В один из особо тяжелых дней после резкого и бессмысленного разговора с Таней он вышел из дому и, забредя на вокзал, наблюдал, как опустившийся человек в пьяной истерике пытался оторвать от стены железные перила, а потом, видя, что никому до него нет дела, кинулся прочь и на выходе из вокзала врезался лысой головой в стеклянный, похожий на невидимое лезвие, край автобусной остановки. Охнув и схватившись за голову, он медленно побрел по улице. Николай Евгеньевич остановился. Он почувствовал вдруг, как рушатся границы между его и чужими несчастьями, как некий очистительный ураган уже вот-вот вынесет его из той пропасти, в которую он так нелепо попал… Он вспомнил волжский городок, где был когда-то на юбилее старинного писателя. В школе, которую они посещали, хрупкая белокурая девочка играла на скрипке пьеску, остальные дети переживали и следили за каждым ее движением, а радостно-расслабленная учительница сказала после: "Это надежда наша. В прошлом году под машину попала — еле выходили". Потом он шел в коридоре шумящих берез, и думал о том, что в симфонической музыке есть что-то от осеннего леса в ветреную погоду, и что эта беленькая девочка со скрипкой действительно наша надежда, и что надо обязательно написать обо всем этом рассказ…

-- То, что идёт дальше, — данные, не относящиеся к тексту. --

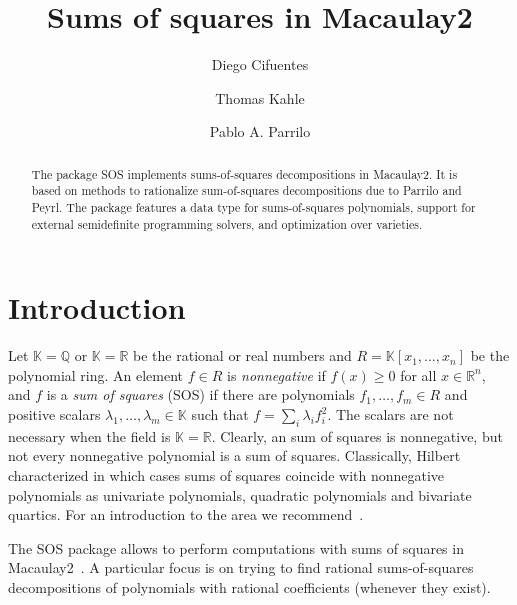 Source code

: \documentclass[11pt]{amsart}
\theoremstyle{plain}%
\theoremstyle{definition}
\theoremstyle{remark}
\newcommand{\Mac}{Macaulay2\xspace}
\newcommand{\SOS}{\textsc{SOS}\xspace}
\newcommand{\QQ}{\mathbb{Q}}
\newcommand{\RR}{\mathbb{R}}
\newcommand{\kk}{\mathbb{K}}
\begin{document}
\title[Sums of squares in Macaulay2]{Sums of squares in Macaulay2}

\author{Diego Cifuentes}
\address{Massachusetts Institute of Technology \\ Cambridge, MA, USA}

\author{Thomas Kahle}
\address{Otto-von-Guericke University \\ Magdeburg, Germany}

\author{Pablo A. Parrilo}
\address{Massachusetts Institute of Technology \\ Cambridge, MA, USA}


\begin{abstract}
  The package \SOS implements sums-of-squares decompositions in
  \Mac.
  It is based on methods to rationalize sum-of-squares decompositions due to Parrilo and Peyrl.
  The package features a data type for sums-of-squares polynomials, support for external semidefinite programming solvers, and optimization over varieties.
\end{abstract}

\maketitle

\section{Introduction}
\label{s:intro}

Let $\kk \!=\! \QQ$ or $\kk \!=\! \RR$ be the rational or real numbers and $R = \kk[x_{1},\dots,x_{n}]$ be the polynomial ring.
An element $f\!\in\! R$ is \emph{nonnegative} if $f(x) \!\ge\! 0$ for all $x \!\in\! \RR^{n}$,
and $f$ is a \emph{sum of squares} (SOS) if there are polynomials $f_{1},\dots,f_{m} \!\in\! R$ and positive scalars $\lambda_{1},\dots,\lambda_{m} \!\in\! \kk$ such that $f=\sum_{i}\lambda_i f_{i}^{2}$.
The scalars are not necessary when the field is $\kk\!=\!\RR$.
Clearly, an sum of squares is nonnegative, but not every nonnegative polynomial is a sum of squares.
Classically, Hilbert characterized in which cases sums of squares coincide with nonnegative polynomials as univariate polynomials, quadratic polynomials and bivariate quartics.  
For an introduction to the area we recommend~\cite{scheiderer2009positivity,blekherman2012semidefinite}.

The \SOS package allows to perform computations with sums of squares in \Mac~\cite{macaulay2}.
A particular focus is on trying to find rational sums-of-squares decompositions of polynomials with rational coefficients (whenever they exist).
\end{document}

Николай Евгеньевич шагал по улице, расстегнув плащ, и повторял, что дело не в Тане, конечно же, не в Тане, и вообще не в Танях и Манях, а в какой-то неизлечимой обнаженности его души, с которой надо, не стыдясь, навеки смириться и которую можно осилить только постоянным и великим трудом.
Он пришел домой, сделал кое-какие записи и, не веря своему счастью, спокойно разделся, принял душ и раскрыл постель. На подушке лежал Танин волос. Вид этого родного, светлого, неровного волоса произвел на него такое сильное впечатление, что все спасительно-прекрасное, пережитое за последний час, погибло в одну секунду.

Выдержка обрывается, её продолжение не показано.